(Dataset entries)
###
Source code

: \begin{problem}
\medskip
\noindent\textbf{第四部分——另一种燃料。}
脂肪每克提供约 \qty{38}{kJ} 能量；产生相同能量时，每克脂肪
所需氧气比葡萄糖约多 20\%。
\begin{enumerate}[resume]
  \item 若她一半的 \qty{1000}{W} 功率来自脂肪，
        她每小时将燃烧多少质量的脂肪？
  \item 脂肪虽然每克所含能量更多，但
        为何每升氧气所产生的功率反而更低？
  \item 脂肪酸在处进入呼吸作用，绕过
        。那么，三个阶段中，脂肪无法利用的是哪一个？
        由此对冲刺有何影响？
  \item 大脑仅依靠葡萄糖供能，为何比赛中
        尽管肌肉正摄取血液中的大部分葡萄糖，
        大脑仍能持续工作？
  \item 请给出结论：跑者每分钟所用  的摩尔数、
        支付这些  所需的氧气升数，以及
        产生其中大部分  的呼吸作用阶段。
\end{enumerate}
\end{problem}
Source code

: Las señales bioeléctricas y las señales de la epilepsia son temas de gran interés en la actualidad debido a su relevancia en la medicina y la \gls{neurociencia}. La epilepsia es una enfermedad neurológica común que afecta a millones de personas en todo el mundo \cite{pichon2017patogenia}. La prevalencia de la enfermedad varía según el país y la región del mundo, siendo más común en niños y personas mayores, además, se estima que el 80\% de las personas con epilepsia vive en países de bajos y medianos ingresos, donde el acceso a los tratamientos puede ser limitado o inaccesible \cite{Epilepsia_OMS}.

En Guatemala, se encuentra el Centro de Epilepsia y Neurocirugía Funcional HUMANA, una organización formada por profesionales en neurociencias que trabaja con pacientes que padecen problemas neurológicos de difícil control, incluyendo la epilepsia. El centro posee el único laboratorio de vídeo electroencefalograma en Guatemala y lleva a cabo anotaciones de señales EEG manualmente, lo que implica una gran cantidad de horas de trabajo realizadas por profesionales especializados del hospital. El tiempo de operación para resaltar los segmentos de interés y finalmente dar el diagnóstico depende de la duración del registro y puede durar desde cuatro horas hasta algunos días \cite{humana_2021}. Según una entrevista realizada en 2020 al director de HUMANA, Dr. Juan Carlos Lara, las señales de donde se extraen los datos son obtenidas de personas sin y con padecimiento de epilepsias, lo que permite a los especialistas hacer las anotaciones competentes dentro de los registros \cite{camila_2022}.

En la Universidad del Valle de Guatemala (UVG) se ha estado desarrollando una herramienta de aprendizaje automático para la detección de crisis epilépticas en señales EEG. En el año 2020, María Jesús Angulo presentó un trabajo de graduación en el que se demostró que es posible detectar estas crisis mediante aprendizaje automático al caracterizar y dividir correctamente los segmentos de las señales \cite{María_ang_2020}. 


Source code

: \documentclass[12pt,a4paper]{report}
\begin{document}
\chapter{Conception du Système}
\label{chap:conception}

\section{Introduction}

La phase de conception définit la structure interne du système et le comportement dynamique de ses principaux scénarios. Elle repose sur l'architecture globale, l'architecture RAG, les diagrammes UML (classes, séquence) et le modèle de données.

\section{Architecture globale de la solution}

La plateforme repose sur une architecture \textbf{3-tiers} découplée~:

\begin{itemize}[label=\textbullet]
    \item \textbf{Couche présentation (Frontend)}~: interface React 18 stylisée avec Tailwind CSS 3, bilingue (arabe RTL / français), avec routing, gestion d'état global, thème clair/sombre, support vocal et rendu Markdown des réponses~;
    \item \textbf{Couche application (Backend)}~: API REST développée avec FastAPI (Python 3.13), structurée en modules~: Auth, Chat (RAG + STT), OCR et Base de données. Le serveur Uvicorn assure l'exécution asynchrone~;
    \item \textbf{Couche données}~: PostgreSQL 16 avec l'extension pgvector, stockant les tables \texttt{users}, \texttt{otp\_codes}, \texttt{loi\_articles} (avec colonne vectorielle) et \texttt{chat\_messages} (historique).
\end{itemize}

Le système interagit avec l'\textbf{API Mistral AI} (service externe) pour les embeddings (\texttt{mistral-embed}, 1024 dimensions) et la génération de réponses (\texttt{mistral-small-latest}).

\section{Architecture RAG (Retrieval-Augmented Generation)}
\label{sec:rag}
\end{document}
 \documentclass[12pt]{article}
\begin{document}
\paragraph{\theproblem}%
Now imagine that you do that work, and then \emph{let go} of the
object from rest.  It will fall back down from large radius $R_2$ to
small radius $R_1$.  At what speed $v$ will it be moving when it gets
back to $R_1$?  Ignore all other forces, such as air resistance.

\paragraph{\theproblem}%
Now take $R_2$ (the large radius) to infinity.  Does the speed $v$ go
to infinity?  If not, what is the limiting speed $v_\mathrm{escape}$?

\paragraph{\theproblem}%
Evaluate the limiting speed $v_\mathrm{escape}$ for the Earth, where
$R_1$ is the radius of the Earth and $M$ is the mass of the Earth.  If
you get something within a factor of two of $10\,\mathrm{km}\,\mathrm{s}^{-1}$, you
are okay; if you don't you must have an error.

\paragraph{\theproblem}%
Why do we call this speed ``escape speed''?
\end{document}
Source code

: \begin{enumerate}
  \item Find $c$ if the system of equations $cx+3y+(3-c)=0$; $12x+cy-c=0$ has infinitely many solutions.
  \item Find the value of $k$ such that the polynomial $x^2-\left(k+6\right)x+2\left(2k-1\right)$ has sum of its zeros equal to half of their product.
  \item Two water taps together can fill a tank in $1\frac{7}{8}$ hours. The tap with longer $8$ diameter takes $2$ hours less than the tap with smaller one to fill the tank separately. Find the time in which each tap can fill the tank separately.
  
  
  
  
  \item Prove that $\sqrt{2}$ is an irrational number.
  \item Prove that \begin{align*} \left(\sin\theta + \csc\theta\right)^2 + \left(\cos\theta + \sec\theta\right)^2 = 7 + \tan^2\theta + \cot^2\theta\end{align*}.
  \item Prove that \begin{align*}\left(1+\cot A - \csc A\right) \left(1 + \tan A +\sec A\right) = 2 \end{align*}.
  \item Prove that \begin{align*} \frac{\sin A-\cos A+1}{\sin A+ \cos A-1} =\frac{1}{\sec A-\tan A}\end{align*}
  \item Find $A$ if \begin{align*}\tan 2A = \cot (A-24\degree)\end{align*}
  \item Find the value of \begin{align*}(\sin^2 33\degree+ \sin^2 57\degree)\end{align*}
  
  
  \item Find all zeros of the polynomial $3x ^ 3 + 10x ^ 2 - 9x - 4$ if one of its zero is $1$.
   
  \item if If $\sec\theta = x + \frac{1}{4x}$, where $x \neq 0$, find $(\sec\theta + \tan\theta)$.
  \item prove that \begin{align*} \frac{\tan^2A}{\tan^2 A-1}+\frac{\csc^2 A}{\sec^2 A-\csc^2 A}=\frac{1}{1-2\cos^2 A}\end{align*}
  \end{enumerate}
###
**EXERCISE PROMPT**
Set down, exactly as they appear above, all lines from the one that has "of their product." down to the one that has "an irrational number.", including those two and no others.

**TASK RESULT**
  \item Find the value of $k$ such that the polynomial $x^2-\left(k+6\right)x+2\left(2k-1\right)$ has sum of its zeros equal to half of their product.
  \item Two water taps together can fill a tank in $1\frac{7}{8}$ hours. The tap with longer $8$ diameter takes $2$ hours less than the tap with smaller one to fill the tank separately. Find the time in which each tap can fill the tank separately.
  
  
  
  
  \item Prove that $\sqrt{2}$ is an irrational number.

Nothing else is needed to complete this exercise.